WORK INSTRUCTION » Every line below should come back exactly as written, though the pictures stay out.

Dataset entries »

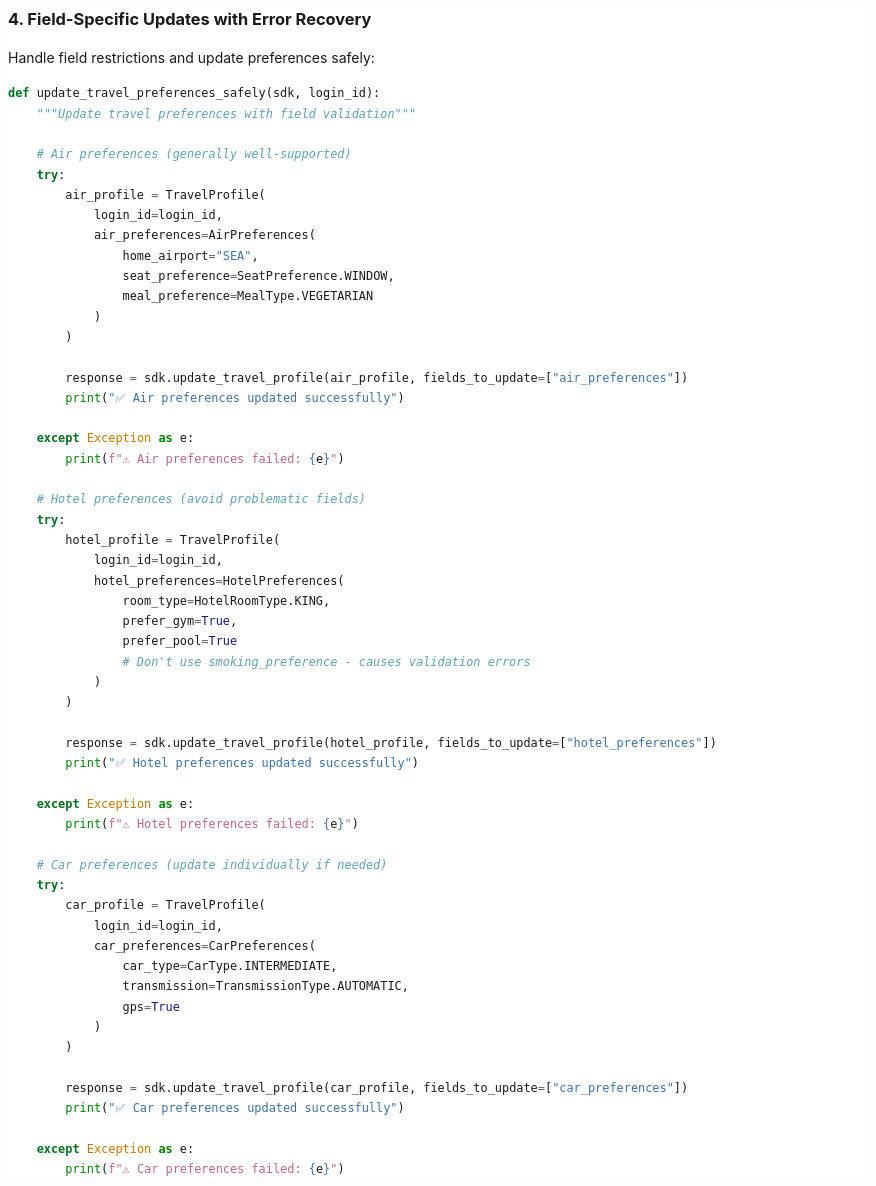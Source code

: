 ### 4. Field-Specific Updates with Error Recovery

Handle field restrictions and update preferences safely:

```python
def update_travel_preferences_safely(sdk, login_id):
    """Update travel preferences with field validation"""
    
    # Air preferences (generally well-supported)
    try:
        air_profile = TravelProfile(
            login_id=login_id,
            air_preferences=AirPreferences(
                home_airport="SEA",
                seat_preference=SeatPreference.WINDOW,
                meal_preference=MealType.VEGETARIAN
            )
        )
        
        response = sdk.update_travel_profile(air_profile, fields_to_update=["air_preferences"])
        print("✅ Air preferences updated successfully")
        
    except Exception as e:
        print(f"⚠️ Air preferences failed: {e}")
    
    # Hotel preferences (avoid problematic fields)
    try:
        hotel_profile = TravelProfile(
            login_id=login_id,
            hotel_preferences=HotelPreferences(
                room_type=HotelRoomType.KING,
                prefer_gym=True,
                prefer_pool=True
                # Don't use smoking_preference - causes validation errors
            )
        )
        
        response = sdk.update_travel_profile(hotel_profile, fields_to_update=["hotel_preferences"])
        print("✅ Hotel preferences updated successfully")
        
    except Exception as e:
        print(f"⚠️ Hotel preferences failed: {e}")
    
    # Car preferences (update individually if needed)
    try:
        car_profile = TravelProfile(
            login_id=login_id,
            car_preferences=CarPreferences(
                car_type=CarType.INTERMEDIATE,
                transmission=TransmissionType.AUTOMATIC,
                gps=True
            )
        )
        
        response = sdk.update_travel_profile(car_profile, fields_to_update=["car_preferences"])
        print("✅ Car preferences updated successfully")
        
    except Exception as e:
        print(f"⚠️ Car preferences failed: {e}")
```
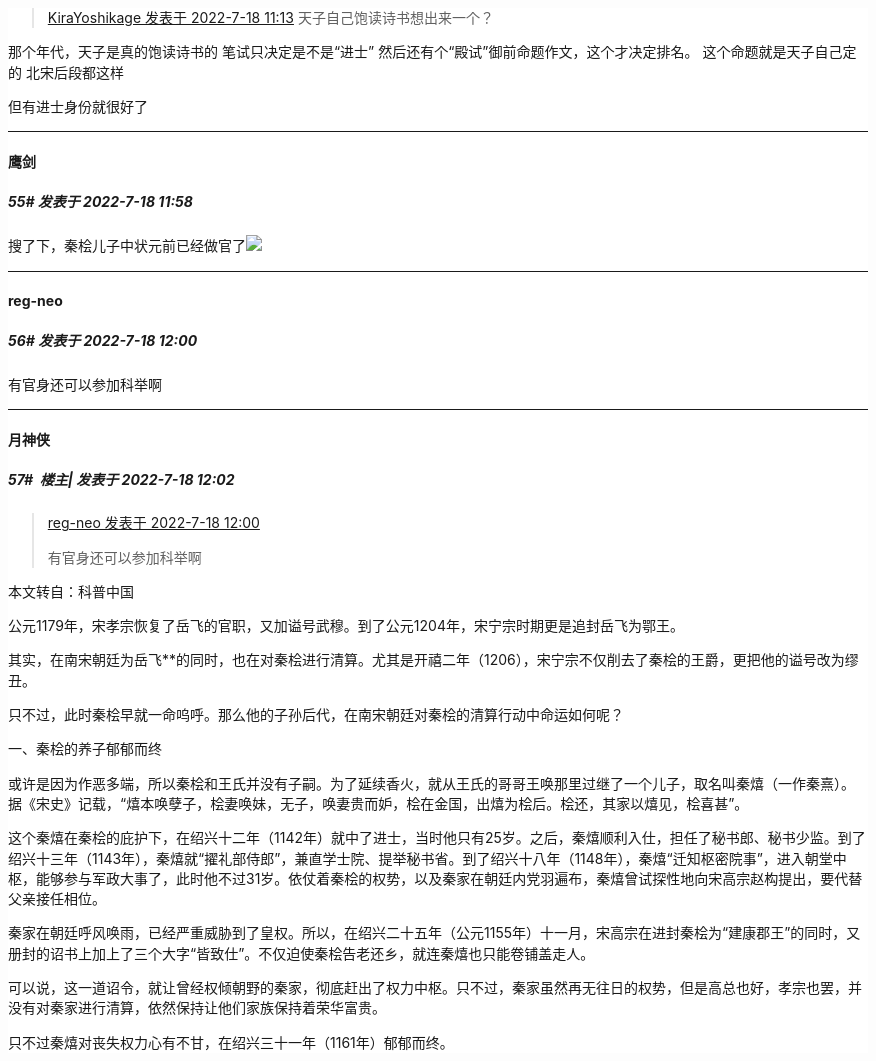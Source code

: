 <blockquote><a href="httphttps://bbs.saraba1st.com/2b/forum.php?mod=redirect&amp;goto=findpost&amp;pid=56692273&amp;ptid=2081780" target="_blank">KiraYoshikage 发表于 2022-7-18 11:13</a>
天子自己饱读诗书想出来一个？</blockquote>
那个年代，天子是真的饱读诗书的
笔试只决定是不是“进士”
然后还有个“殿试”御前命题作文，这个才决定排名。
这个命题就是天子自己定的
北宋后段都这样

但有进士身份就很好了

*****

####  鹰剑  
##### 55#       发表于 2022-7-18 11:58

搜了下，秦桧儿子中状元前已经做官了<img src="https://static.saraba1st.com/image/smiley/face2017/037.png" referrerpolicy="no-referrer">

*****

####  reg-neo  
##### 56#       发表于 2022-7-18 12:00

有官身还可以参加科举啊

*****

####  月神侠  
##### 57#         楼主| 发表于 2022-7-18 12:02

<blockquote><a href="httphttps://bbs.saraba1st.com/2b/forum.php?mod=redirect&amp;goto=findpost&amp;pid=56693131&amp;ptid=2081780" target="_blank">reg-neo 发表于 2022-7-18 12:00</a>

有官身还可以参加科举啊</blockquote>
本文转自：科普中国

公元1179年，宋孝宗恢复了岳飞的官职，又加谥号武穆。到了公元1204年，宋宁宗时期更是追封岳飞为鄂王。

其实，在南宋朝廷为岳飞**的同时，也在对秦桧进行清算。尤其是开禧二年（1206），宋宁宗不仅削去了秦桧的王爵，更把他的谥号改为缪丑。

只不过，此时秦桧早就一命呜呼。那么他的子孙后代，在南宋朝廷对秦桧的清算行动中命运如何呢？

一、秦桧的养子郁郁而终

或许是因为作恶多端，所以秦桧和王氏并没有子嗣。为了延续香火，就从王氏的哥哥王唤那里过继了一个儿子，取名叫秦熺（一作秦熹）。据《宋史》记载，“熺本唤孽子，桧妻唤妹，无子，唤妻贵而妒，桧在金国，出熺为桧后。桧还，其家以熺见，桧喜甚”。

这个秦熺在秦桧的庇护下，在绍兴十二年（1142年）就中了进士，当时他只有25岁。之后，秦熺顺利入仕，担任了秘书郎、秘书少监。到了绍兴十三年（1143年），秦熺就“擢礼部侍郎”，兼直学士院、提举秘书省。到了绍兴十八年（1148年），秦熺“迁知枢密院事”，进入朝堂中枢，能够参与军政大事了，此时他不过31岁。依仗着秦桧的权势，以及秦家在朝廷内党羽遍布，秦熺曾试探性地向宋高宗赵构提出，要代替父亲接任相位。

秦家在朝廷呼风唤雨，已经严重威胁到了皇权。所以，在绍兴二十五年（公元1155年）十一月，宋高宗在进封秦桧为“建康郡王”的同时，又册封的诏书上加上了三个大字“皆致仕”。不仅迫使秦桧告老还乡，就连秦熺也只能卷铺盖走人。

可以说，这一道诏令，就让曾经权倾朝野的秦家，彻底赶出了权力中枢。只不过，秦家虽然再无往日的权势，但是高总也好，孝宗也罢，并没有对秦家进行清算，依然保持让他们家族保持着荣华富贵。

只不过秦熺对丧失权力心有不甘，在绍兴三十一年（1161年）郁郁而终。
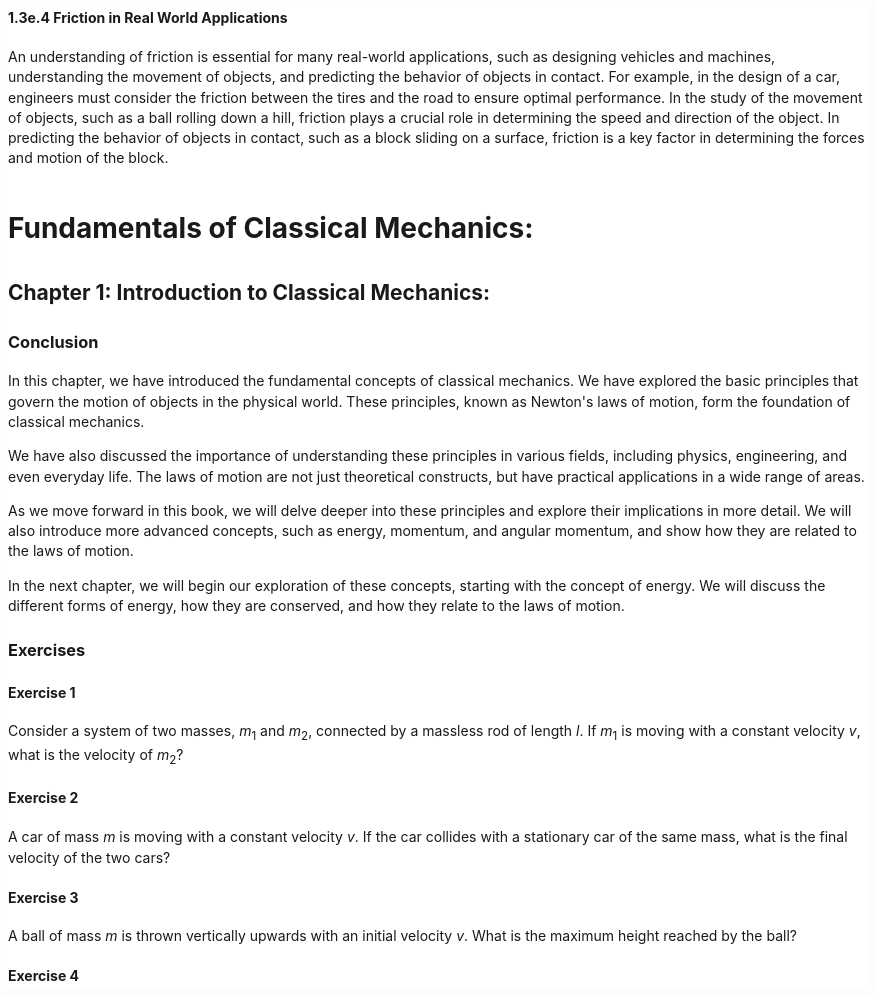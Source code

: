 #### 1.3e.4 Friction in Real World Applications

An understanding of friction is essential for many real-world applications, such as designing vehicles and machines, understanding the movement of objects, and predicting the behavior of objects in contact. For example, in the design of a car, engineers must consider the friction between the tires and the road to ensure optimal performance. In the study of the movement of objects, such as a ball rolling down a hill, friction plays a crucial role in determining the speed and direction of the object. In predicting the behavior of objects in contact, such as a block sliding on a surface, friction is a key factor in determining the forces and motion of the block.




# Fundamentals of Classical Mechanics:

## Chapter 1: Introduction to Classical Mechanics:

### Conclusion

In this chapter, we have introduced the fundamental concepts of classical mechanics. We have explored the basic principles that govern the motion of objects in the physical world. These principles, known as Newton's laws of motion, form the foundation of classical mechanics.

We have also discussed the importance of understanding these principles in various fields, including physics, engineering, and even everyday life. The laws of motion are not just theoretical constructs, but have practical applications in a wide range of areas.

As we move forward in this book, we will delve deeper into these principles and explore their implications in more detail. We will also introduce more advanced concepts, such as energy, momentum, and angular momentum, and show how they are related to the laws of motion.

In the next chapter, we will begin our exploration of these concepts, starting with the concept of energy. We will discuss the different forms of energy, how they are conserved, and how they relate to the laws of motion.

### Exercises

#### Exercise 1

Consider a system of two masses, $m_1$ and $m_2$, connected by a massless rod of length $l$. If $m_1$ is moving with a constant velocity $v$, what is the velocity of $m_2$?

#### Exercise 2

A car of mass $m$ is moving with a constant velocity $v$. If the car collides with a stationary car of the same mass, what is the final velocity of the two cars?

#### Exercise 3

A ball of mass $m$ is thrown vertically upwards with an initial velocity $v$. What is the maximum height reached by the ball?

#### Exercise 4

RESULT OF THIS EXERCISE »
Source code

: ### 4. Field-Specific Updates with Error Recovery

Handle field restrictions and update preferences safely:

```python
def update_travel_preferences_safely(sdk, login_id):
    """Update travel preferences with field validation"""
    
    # Air preferences (generally well-supported)
    try:
        air_profile = TravelProfile(
            login_id=login_id,
            air_preferences=AirPreferences(
                home_airport="SEA",
                seat_preference=SeatPreference.WINDOW,
                meal_preference=MealType.VEGETARIAN
            )
        )
        
        response = sdk.update_travel_profile(air_profile, fields_to_update=["air_preferences"])
        print("✅ Air preferences updated successfully")
        
    except Exception as e:
        print(f"⚠️ Air preferences failed: {e}")
    
    # Hotel preferences (avoid problematic fields)
    try:
        hotel_profile = TravelProfile(
            login_id=login_id,
            hotel_preferences=HotelPreferences(
                room_type=HotelRoomType.KING,
                prefer_gym=True,
                prefer_pool=True
                # Don't use smoking_preference - causes validation errors
            )
        )
        
        response = sdk.update_travel_profile(hotel_profile, fields_to_update=["hotel_preferences"])
        print("✅ Hotel preferences updated successfully")
        
    except Exception as e:
        print(f"⚠️ Hotel preferences failed: {e}")
    
    # Car preferences (update individually if needed)
    try:
        car_profile = TravelProfile(
            login_id=login_id,
            car_preferences=CarPreferences(
                car_type=CarType.INTERMEDIATE,
                transmission=TransmissionType.AUTOMATIC,
                gps=True
            )
        )
        
        response = sdk.update_travel_profile(car_profile, fields_to_update=["car_preferences"])
        print("✅ Car preferences updated successfully")
        
    except Exception as e:
        print(f"⚠️ Car preferences failed: {e}")
```
Source code

: <blockquote><a href="httphttps://bbs.saraba1st.com/2b/forum.php?mod=redirect&amp;goto=findpost&amp;pid=56692273&amp;ptid=2081780" target="_blank">KiraYoshikage 发表于 2022-7-18 11:13</a>
天子自己饱读诗书想出来一个？</blockquote>
那个年代，天子是真的饱读诗书的
笔试只决定是不是“进士”
然后还有个“殿试”御前命题作文，这个才决定排名。
这个命题就是天子自己定的
北宋后段都这样

但有进士身份就很好了

*****

####  鹰剑  
##### 55#       发表于 2022-7-18 11:58

搜了下，秦桧儿子中状元前已经做官了<img src="https://static.saraba1st.com/image/smiley/face2017/037.png" referrerpolicy="no-referrer">

*****

####  reg-neo  
##### 56#       发表于 2022-7-18 12:00

有官身还可以参加科举啊

*****

####  月神侠  
##### 57#         楼主| 发表于 2022-7-18 12:02

<blockquote><a href="httphttps://bbs.saraba1st.com/2b/forum.php?mod=redirect&amp;goto=findpost&amp;pid=56693131&amp;ptid=2081780" target="_blank">reg-neo 发表于 2022-7-18 12:00</a>

有官身还可以参加科举啊</blockquote>
本文转自：科普中国

公元1179年，宋孝宗恢复了岳飞的官职，又加谥号武穆。到了公元1204年，宋宁宗时期更是追封岳飞为鄂王。

其实，在南宋朝廷为岳飞**的同时，也在对秦桧进行清算。尤其是开禧二年（1206），宋宁宗不仅削去了秦桧的王爵，更把他的谥号改为缪丑。

只不过，此时秦桧早就一命呜呼。那么他的子孙后代，在南宋朝廷对秦桧的清算行动中命运如何呢？

一、秦桧的养子郁郁而终

或许是因为作恶多端，所以秦桧和王氏并没有子嗣。为了延续香火，就从王氏的哥哥王唤那里过继了一个儿子，取名叫秦熺（一作秦熹）。据《宋史》记载，“熺本唤孽子，桧妻唤妹，无子，唤妻贵而妒，桧在金国，出熺为桧后。桧还，其家以熺见，桧喜甚”。

这个秦熺在秦桧的庇护下，在绍兴十二年（1142年）就中了进士，当时他只有25岁。之后，秦熺顺利入仕，担任了秘书郎、秘书少监。到了绍兴十三年（1143年），秦熺就“擢礼部侍郎”，兼直学士院、提举秘书省。到了绍兴十八年（1148年），秦熺“迁知枢密院事”，进入朝堂中枢，能够参与军政大事了，此时他不过31岁。依仗着秦桧的权势，以及秦家在朝廷内党羽遍布，秦熺曾试探性地向宋高宗赵构提出，要代替父亲接任相位。

秦家在朝廷呼风唤雨，已经严重威胁到了皇权。所以，在绍兴二十五年（公元1155年）十一月，宋高宗在进封秦桧为“建康郡王”的同时，又册封的诏书上加上了三个大字“皆致仕”。不仅迫使秦桧告老还乡，就连秦熺也只能卷铺盖走人。

可以说，这一道诏令，就让曾经权倾朝野的秦家，彻底赶出了权力中枢。只不过，秦家虽然再无往日的权势，但是高总也好，孝宗也罢，并没有对秦家进行清算，依然保持让他们家族保持着荣华富贵。

只不过秦熺对丧失权力心有不甘，在绍兴三十一年（1161年）郁郁而终。
Source code

: #### 1.3e.4 Friction in Real World Applications

An understanding of friction is essential for many real-world applications, such as designing vehicles and machines, understanding the movement of objects, and predicting the behavior of objects in contact. For example, in the design of a car, engineers must consider the friction between the tires and the road to ensure optimal performance. In the study of the movement of objects, such as a ball rolling down a hill, friction plays a crucial role in determining the speed and direction of the object. In predicting the behavior of objects in contact, such as a block sliding on a surface, friction is a key factor in determining the forces and motion of the block.




# Fundamentals of Classical Mechanics:

## Chapter 1: Introduction to Classical Mechanics:

### Conclusion

In this chapter, we have introduced the fundamental concepts of classical mechanics. We have explored the basic principles that govern the motion of objects in the physical world. These principles, known as Newton's laws of motion, form the foundation of classical mechanics.

We have also discussed the importance of understanding these principles in various fields, including physics, engineering, and even everyday life. The laws of motion are not just theoretical constructs, but have practical applications in a wide range of areas.

As we move forward in this book, we will delve deeper into these principles and explore their implications in more detail. We will also introduce more advanced concepts, such as energy, momentum, and angular momentum, and show how they are related to the laws of motion.

In the next chapter, we will begin our exploration of these concepts, starting with the concept of energy. We will discuss the different forms of energy, how they are conserved, and how they relate to the laws of motion.

### Exercises

#### Exercise 1

Consider a system of two masses, $m_1$ and $m_2$, connected by a massless rod of length $l$. If $m_1$ is moving with a constant velocity $v$, what is the velocity of $m_2$?

#### Exercise 2

A car of mass $m$ is moving with a constant velocity $v$. If the car collides with a stationary car of the same mass, what is the final velocity of the two cars?

#### Exercise 3

A ball of mass $m$ is thrown vertically upwards with an initial velocity $v$. What is the maximum height reached by the ball?

#### Exercise 4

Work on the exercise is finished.